Residual Error Effect Size
Procedure
This procedure evaluates whether the residual errors (model prediction errors) on the train set and test set have the same distributions, helping to assess the model’s generalization consistency.
-
Gather Residual Error Samples
- What to do: Ensure you have prediction error samples for the train set and test set for your chosen machine learning algorithms.
- Errors should be calculated as the difference between actual and predicted values for each data point.
- Ensure the data has been split into train and test sets, and errors are collected for each set.
- What to do: Ensure you have prediction error samples for the train set and test set for your chosen machine learning algorithms.
-
Calculate Effect Size
- What to do: Quantify the magnitude of the difference in residual distributions using an effect size measure.

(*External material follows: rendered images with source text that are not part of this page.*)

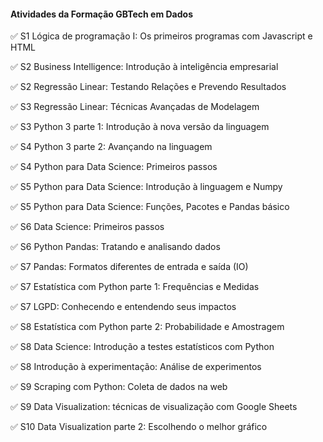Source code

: #### Atividades da Formação GBTech em Dados
  
:white_check_mark:	S1	Lógica de programação I: Os primeiros programas com Javascript e HTML
  
:white_check_mark:	S2	Business Intelligence: Introdução à inteligência empresarial 
  
:white_check_mark:	S2	Regressão Linear: Testando Relações e Prevendo Resultados
  
:white_check_mark:	S3	Regressão Linear: Técnicas Avançadas de Modelagem
  
:white_check_mark:	S3	Python 3 parte 1: Introdução à nova versão da linguagem
  
:white_check_mark:	S4	Python 3 parte 2: Avançando na linguagem
  
:white_check_mark:	S4	Python para Data Science: Primeiros passos    
  
:white_check_mark:	S5	Python para Data Science: Introdução à linguagem e Numpy
  
:white_check_mark:	S5	Python para Data Science: Funções, Pacotes e Pandas básico
  
:white_check_mark:	S6	Data Science: Primeiros passos        
  
:white_check_mark:	S6	Python Pandas: Tratando e analisando dados
  
:white_check_mark:	S7	Pandas: Formatos diferentes de entrada e saída (IO)
  
:white_check_mark:	S7	Estatística com Python parte 1: Frequências e Medidas
  
:white_check_mark:	S7	LGPD: Conhecendo e entendendo seus impactos
  
:white_check_mark:	S8	Estatística com Python parte 2: Probabilidade e Amostragem
  
:white_check_mark:	S8	Data Science: Introdução a testes estatísticos com Python
  
:white_check_mark:	S8	Introdução à experimentação: Análise de experimentos
  
:white_check_mark:	S9	Scraping com Python: Coleta de dados na web
  
:white_check_mark:	S9	Data Visualization: técnicas de visualização com Google Sheets
  
:white_check_mark:	S10	Data Visualization parte 2: Escolhendo o melhor gráfico
  



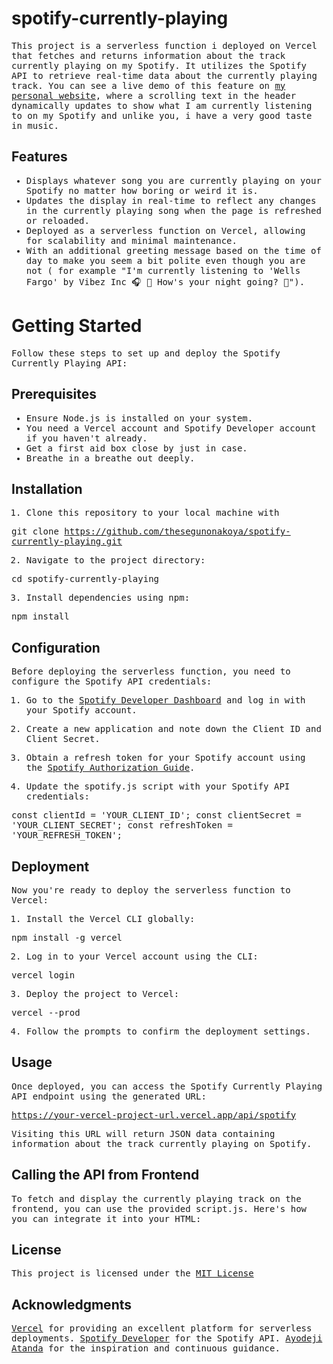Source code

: # spotify-currently-playing

<samp>

This project is a serverless function i deployed on Vercel that fetches and returns information about the track currently playing on my Spotify. It utilizes the Spotify API to retrieve real-time data about the currently playing track. You can see a live demo of this feature on <a href="https://thesegunonakoya.me" target="_blank">my personal website</a>, where a scrolling text in the header dynamically updates to show what I am currently listening to on my Spotify and unlike you, i have a very good taste in music.

</samp>

## Features

<samp>

- Displays whatever song you are currently playing on your Spotify no matter how boring or weird it is.
- Updates the display in real-time to reflect any changes in the currently playing song when the page is refreshed or reloaded.
- Deployed as a serverless function on Vercel, allowing for scalability and minimal maintenance.
- With an additional greeting message based on the time of day to make you seem a bit polite even though you are not ( for example "I'm currently listening to 'Wells Fargo' by Vibez Inc 🎧 📀 How's your night going? 🎈").

</samp>

# Getting Started

<samp>

Follow these steps to set up and deploy the Spotify Currently Playing API:

</samp>

## Prerequisites

<samp>

- Ensure Node.js is installed on your system.
- You need a Vercel account and Spotify Developer account if you haven't already.
- Get a first aid box close by just in case.
- Breathe in a breathe out deeply.

</samp>

## Installation

<samp>

1. Clone this repository to your local machine with 

git clone https://github.com/thesegunonakoya/spotify-currently-playing.git

2. Navigate to the project directory:

cd spotify-currently-playing

3. Install dependencies using npm:

npm install

</samp>

## Configuration

<samp>

Before deploying the serverless function, you need to configure the Spotify API credentials:

1. Go to the <a href="https://developer.spotify.com/dashboard/login" target="_blank">Spotify Developer Dashboard</a> and log in with your Spotify account.

2. Create a new application and note down the Client ID and Client Secret.

3. Obtain a refresh token for your Spotify account using the <a href="https://developer.spotify.com/documentation/general/guides/authorization-guide/" target="_blank">Spotify Authorization Guide</a>.

4. Update the spotify.js script with your Spotify API credentials:

const clientId = 'YOUR_CLIENT_ID';
const clientSecret = 'YOUR_CLIENT_SECRET';
const refreshToken = 'YOUR_REFRESH_TOKEN';

</samp>

## Deployment

<samp>

Now you're ready to deploy the serverless function to Vercel:

1. Install the Vercel CLI globally:

npm install -g vercel

2. Log in to your Vercel account using the CLI:

vercel login

3. Deploy the project to Vercel:

vercel --prod

4. Follow the prompts to confirm the deployment settings.

</samp>

## Usage

<samp>

Once deployed, you can access the Spotify Currently Playing API endpoint using the generated URL:

https://your-vercel-project-url.vercel.app/api/spotify

Visiting this URL will return JSON data containing information about the track currently playing on Spotify.

</samp>

## Calling the API from Frontend

<samp>

To fetch and display the currently playing track on the frontend, you can use the provided script.js. Here's how you can integrate it into your HTML:

<div id="currently-playing"></div>
<script src="script.js"></script>

</samp>


## License

<samp>

This project is licensed under the <a href="https://en.wikipedia.org/wiki/MIT_License" target="_blank">MIT License</a>

</samp>

## Acknowledgments

<samp>

<a href="https://vercel.com/" target="_blank">Vercel</a> for providing an excellent platform for serverless deployments.
<a href="https://developer.spotify.com/" target="_blank">Spotify Developer</a> for the Spotify API.
<a href="https://github.com/deji-ice" target="_blank">Ayodeji Atanda</a> for the inspiration and continuous guidance.

</samp>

- Compute Cohen’s d to measure the standardized mean difference between train and test residuals:
- $ d = \frac{M_1 - M_2}{SD_{pooled}} $, where $ M_1 $ and $ M_2 $ are the means of the train and test residuals, and $ SD_{pooled} $ is the pooled standard deviation.
- Interpret the value:
- Small effect size: |d| < 0.2
- Medium effect size: |d| = 0.2 to 0.5
- Large effect size: |d| > 0.5
- Ensure both train and test samples are large enough for a reliable estimate of Cohen’s d.
- Compute Cohen’s d to measure the standardized mean difference between train and test residuals:
- What to do: Quantify the magnitude of the difference in residual distributions using an effect size measure.
-
Interpret the Effect Size
- What to do: Use the effect size to determine whether the train and test residuals are meaningfully different.
- A small effect size indicates negligible differences, suggesting consistent model behavior across train and test sets.
- A large effect size suggests significant differences, indicating potential issues such as overfitting, underfitting, or data leakage.
- What to do: Use the effect size to determine whether the train and test residuals are meaningfully different.
-
Report the Findings
- What to do: Summarize your findings based on the calculated effect size.
- Clearly state the calculated Cohen’s d value and its interpretation (small, medium, or large).
- Discuss any implications for the model’s generalization ability.
- Provide actionable recommendations, such as revisiting feature engineering, regularization techniques, or data preprocessing if large effect sizes are observed.
- Include visualizations, such as histograms or box plots comparing the residual distributions, to support the conclusions.
- What to do: Summarize your findings based on the calculated effect size.
Code Example
This Python function evaluates the effect size of the difference in residual errors between the train and test sets for a suite of machine learning algorithms, helping assess generalization consistency.
import numpy as np
from sklearn.model_selection import cross_val_predict
from sklearn.metrics import mean_squared_error
def residual_effect_size_test(
X_train, y_train, X_test, y_test, algorithms, metric=mean_squared_error, k=10
):
"""
Evaluate the effect size of the difference in residual errors between train and test sets.
Parameters:
X_train (np.ndarray): Train set features.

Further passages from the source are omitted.